How do I containerize and deploy a Java application with Docker?

Containerizing and Deploying a Java Application with Docker

A typical Java Docker workflow is:

  1. Build the Java application
  2. Package it as a JAR
  3. Create a Docker image
  4. Run the container locally
  5. Push the image to a registry
  6. Deploy it to a server or cloud platform

1. Build Your Java Application

If your project uses Maven, build it with:

mvn clean package

This usually creates a JAR file under:

target/

For example:

target/my-application.jar

If this is a Spring Boot application, the generated JAR is often executable and can be run with:

java -jar target/my-application.jar

2. Create a Dockerfile

Create a file named Dockerfile in the root of your project.

Simple Dockerfile

FROM eclipse-temurin:25-jre

WORKDIR /app

COPY target/*.jar app.jar

EXPOSE 8080

ENTRYPOINT ["java", "-jar", "app.jar"]

What this does

  • FROM eclipse-temurin:25-jre uses a Java 25 runtime image
  • WORKDIR /app sets the working directory inside the container
  • COPY target/*.jar app.jar copies your packaged JAR into the image
  • EXPOSE 8080 documents that the app listens on port 8080
  • ENTRYPOINT starts the Java application

3. Add a .dockerignore File

Create a .dockerignore file to avoid copying unnecessary files into the Docker build context:

.git
.idea
*.iml
target
.DS_Store

If your Dockerfile copies from target/*.jar, you can still ignore most build artifacts carefully, but do not ignore the final JAR unless you use a multi-stage build.

A safer option is:

.git
.idea
*.iml
.DS_Store

4. Build the Docker Image

After running mvn clean package, build the image:

docker build -t my-java-app:1.0 .

You can also tag it as latest:

docker build -t my-java-app:latest .

5. Run the Container Locally

Run the container with:

docker run --name my-java-app -p 8080:8080 my-java-app:1.0

Then open:

http://localhost:8080

If your application uses a different internal port, change the second port value:

docker run -p 8080:9090 my-java-app:1.0

This maps:

host port 8080 -> container port 9090

6. Use Environment Variables

Most real applications need configuration such as database URLs, credentials, profiles, or API keys.

Example:

docker run \
  --name my-java-app \
  -p 8080:8080 \
  -e SPRING_PROFILES_ACTIVE=prod \
  -e DB_URL=jdbc:postgresql://db:5432/appdb \
  my-java-app:1.0

For Spring Boot, common environment variables include:

SPRING_PROFILES_ACTIVE=prod
SERVER_PORT=8080
SPRING_DATASOURCE_URL=jdbc:postgresql://db:5432/appdb
SPRING_DATASOURCE_USERNAME=appuser
SPRING_DATASOURCE_PASSWORD=secret

7. Multi-Stage Dockerfile

A better production approach is to build the application inside Docker.

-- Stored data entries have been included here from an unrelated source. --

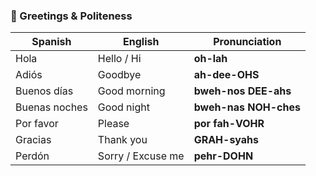 ### 👋 Greetings & Politeness  
| Spanish        | English        | Pronunciation       |
|----------------|----------------|---------------------|
| Hola           | Hello / Hi     | **oh-lah**          |
| Adiós          | Goodbye        | **ah-dee-OHS**      |
| Buenos días    | Good morning   | **bweh-nos DEE-ahs**|
| Buenas noches  | Good night     | **bweh-nas NOH-ches**|
| Por favor      | Please         | **por fah-VOHR**    |
| Gracias        | Thank you      | **GRAH-syahs**      |
| Perdón         | Sorry / Excuse me | **pehr-DOHN**   |
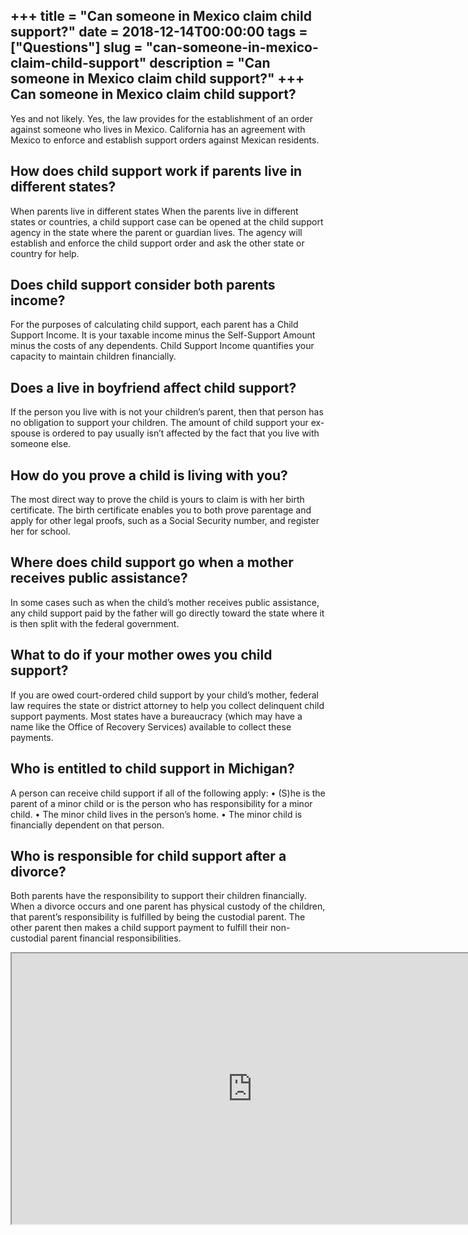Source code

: +++
title = "Can someone in Mexico claim child support?"
date = 2018-12-14T00:00:00
tags = ["Questions"]
slug = "can-someone-in-mexico-claim-child-support"
description = "Can someone in Mexico claim child support?"
+++
Can someone in Mexico claim child support?
------------------------------------------

Yes and not likely. Yes, the law provides for the establishment of an order against someone who lives in Mexico. California has an agreement with Mexico to enforce and establish support orders against Mexican residents.

How does child support work if parents live in different states?
----------------------------------------------------------------

When parents live in different states When the parents live in different states or countries, a child support case can be opened at the child support agency in the state where the parent or guardian lives. The agency will establish and enforce the child support order and ask the other state or country for help.

Does child support consider both parents income?
------------------------------------------------

For the purposes of calculating child support, each parent has a Child Support Income. It is your taxable income minus the Self-Support Amount minus the costs of any dependents. Child Support Income quantifies your capacity to maintain children financially.

Does a live in boyfriend affect child support?
----------------------------------------------

If the person you live with is not your children’s parent, then that person has no obligation to support your children. The amount of child support your ex-spouse is ordered to pay usually isn’t affected by the fact that you live with someone else.

How do you prove a child is living with you?
--------------------------------------------

The most direct way to prove the child is yours to claim is with her birth certificate. The birth certificate enables you to both prove parentage and apply for other legal proofs, such as a Social Security number, and register her for school.

Where does child support go when a mother receives public assistance?
---------------------------------------------------------------------

In some cases such as when the child’s mother receives public assistance, any child support paid by the father will go directly toward the state where it is then split with the federal government.

What to do if your mother owes you child support?
-------------------------------------------------

If you are owed court-ordered child support by your child’s mother, federal law requires the state or district attorney to help you collect delinquent child support payments. Most states have a bureaucracy (which may have a name like the Office of Recovery Services) available to collect these payments.

Who is entitled to child support in Michigan?
---------------------------------------------

A person can receive child support if all of the following apply: • (S)he is the parent of a minor child or is the person who has responsibility for a minor child. • The minor child lives in the person’s home. • The minor child is financially dependent on that person.

Who is responsible for child support after a divorce?
-----------------------------------------------------

Both parents have the responsibility to support their children financially. When a divorce occurs and one parent has physical custody of the children, that parent’s responsibility is fulfilled by being the custodial parent. The other parent then makes a child support payment to fulfill their non-custodial parent financial responsibilities.

<iframe allow="accelerometer; autoplay; clipboard-write; encrypted-media; gyroscope; picture-in-picture" allowfullscreen="" class="__youtube_prefs__  epyt-is-override  no-lazyload" data-no-lazy="1" data-origheight="433" data-origwidth="770" data-skipgform_ajax_framebjll="" height="433" id="_ytid_78320" loading="lazy" src="https://www.youtube.com/embed/_PvT2Ox9Ui4?enablejsapi=1&autoplay=0&cc_load_policy=0&cc_lang_pref=&iv_load_policy=1&loop=0&modestbranding=0&rel=1&fs=1&playsinline=0&autohide=2&theme=dark&color=red&controls=1&" title="YouTube player" width="770"></iframe>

FROM maven:3.9-eclipse-temurin-25 AS build

WORKDIR /app

COPY pom.xml .
COPY src ./src

RUN mvn clean package -DskipTests

FROM eclipse-temurin:25-jre

WORKDIR /app

COPY --from=build /app/target/*.jar app.jar

EXPOSE 8080

ENTRYPOINT ["java", "-jar", "app.jar"]

This gives you:

  • Reproducible builds
  • No need to install Maven locally
  • A smaller final image because Maven is not included in the runtime image

8. Docker Compose Example

If your Java app needs a database, use Docker Compose.

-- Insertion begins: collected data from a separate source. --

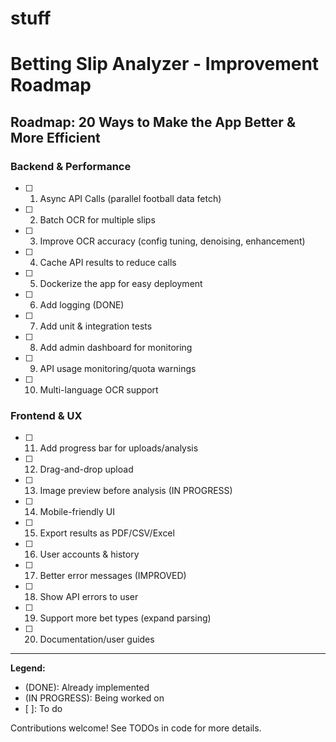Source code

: # stuff

# Betting Slip Analyzer - Improvement Roadmap

## Roadmap: 20 Ways to Make the App Better & More Efficient

### Backend & Performance
- [ ] 1. Async API Calls (parallel football data fetch)
- [ ] 2. Batch OCR for multiple slips
- [ ] 3. Improve OCR accuracy (config tuning, denoising, enhancement)
- [ ] 4. Cache API results to reduce calls
- [ ] 5. Dockerize the app for easy deployment
- [ ] 6. Add logging (DONE)
- [ ] 7. Add unit & integration tests
- [ ] 8. Add admin dashboard for monitoring
- [ ] 9. API usage monitoring/quota warnings
- [ ] 10. Multi-language OCR support

### Frontend & UX
- [ ] 11. Add progress bar for uploads/analysis
- [ ] 12. Drag-and-drop upload
- [ ] 13. Image preview before analysis (IN PROGRESS)
- [ ] 14. Mobile-friendly UI
- [ ] 15. Export results as PDF/CSV/Excel
- [ ] 16. User accounts & history
- [ ] 17. Better error messages (IMPROVED)
- [ ] 18. Show API errors to user
- [ ] 19. Support more bet types (expand parsing)
- [ ] 20. Documentation/user guides

---

**Legend:**
- (DONE): Already implemented
- (IN PROGRESS): Being worked on
- [ ]: To do

Contributions welcome! See TODOs in code for more details.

Create docker-compose.yml:

services:
  app:
    build: .
    container_name: my-java-app
    ports:
      - "8080:8080"
    environment:
      SPRING_PROFILES_ACTIVE: docker
      SPRING_DATASOURCE_URL: jdbc:postgresql://db:5432/appdb
      SPRING_DATASOURCE_USERNAME: appuser
      SPRING_DATASOURCE_PASSWORD: secret
    depends_on:
      - db

  db:
    image: postgres:17
    container_name: app-postgres
    environment:
      POSTGRES_DB: appdb
      POSTGRES_USER: appuser
      POSTGRES_PASSWORD: secret
    ports:
      - "5432:5432"
    volumes:
      - postgres-data:/var/lib/postgresql/data

volumes:
  postgres-data:

Run it with:

docker compose up --build

Stop it with:

docker compose down

Remove volumes too:

docker compose down -v

9. Push the Image to a Registry

Tag the image for Docker Hub:

docker tag my-java-app:1.0 your-dockerhub-username/my-java-app:1.0

Log in:

docker login

Push:

docker push your-dockerhub-username/my-java-app:1.0

For GitHub Container Registry:

docker tag my-java-app:1.0 ghcr.io/your-github-username/my-java-app:1.0
docker push ghcr.io/your-github-username/my-java-app:1.0

10. Deploy on a Server

On your server:

docker pull your-dockerhub-username/my-java-app:1.0

Run it:

docker run -d \
  --name my-java-app \
  --restart unless-stopped \
  -p 80:8080 \
  -e SPRING_PROFILES_ACTIVE=prod \
  your-dockerhub-username/my-java-app:1.0

Now your app is available on:

http://your-server-ip

11. Production-Friendly Dockerfile

For a more production-ready Java container, add memory options and a non-root user.

FROM eclipse-temurin:25-jre

WORKDIR /app

RUN addgroup --system appgroup && adduser --system --ingroup appgroup appuser

COPY target/*.jar app.jar

RUN chown appuser:appgroup app.jar

USER appuser

EXPOSE 8080

ENV JAVA_OPTS=""

ENTRYPOINT ["sh", "-c", "java $JAVA_OPTS -jar app.jar"]

Run with JVM options:

docker run \
  -p 8080:8080 \
  -e JAVA_OPTS="-Xms256m -Xmx512m" \
  my-java-app:1.0

12. Common Commands

List images

docker images

List running containers

docker ps

List all containers

docker ps -a

View logs

docker logs my-java-app

Follow logs:

docker logs -f my-java-app

Stop container

docker stop my-java-app

Remove container

docker rm my-java-app

Remove image

docker rmi my-java-app:1.0

Open shell in container

docker exec -it my-java-app sh

Recommended Minimal Setup

For most Java web applications, start with these two files.

Dockerfile

FROM eclipse-temurin:25-jre

WORKDIR /app

COPY target/*.jar app.jar

EXPOSE 8080

ENTRYPOINT ["java", "-jar", "app.jar"]

.dockerignore

.git
.idea
*.iml
.DS_Store

Then run:

mvn clean package
docker build -t my-java-app:1.0 .
docker run -p 8080:8080 my-java-app:1.0

That is the basic end-to-end flow for containerizing and deploying a Java application with Docker.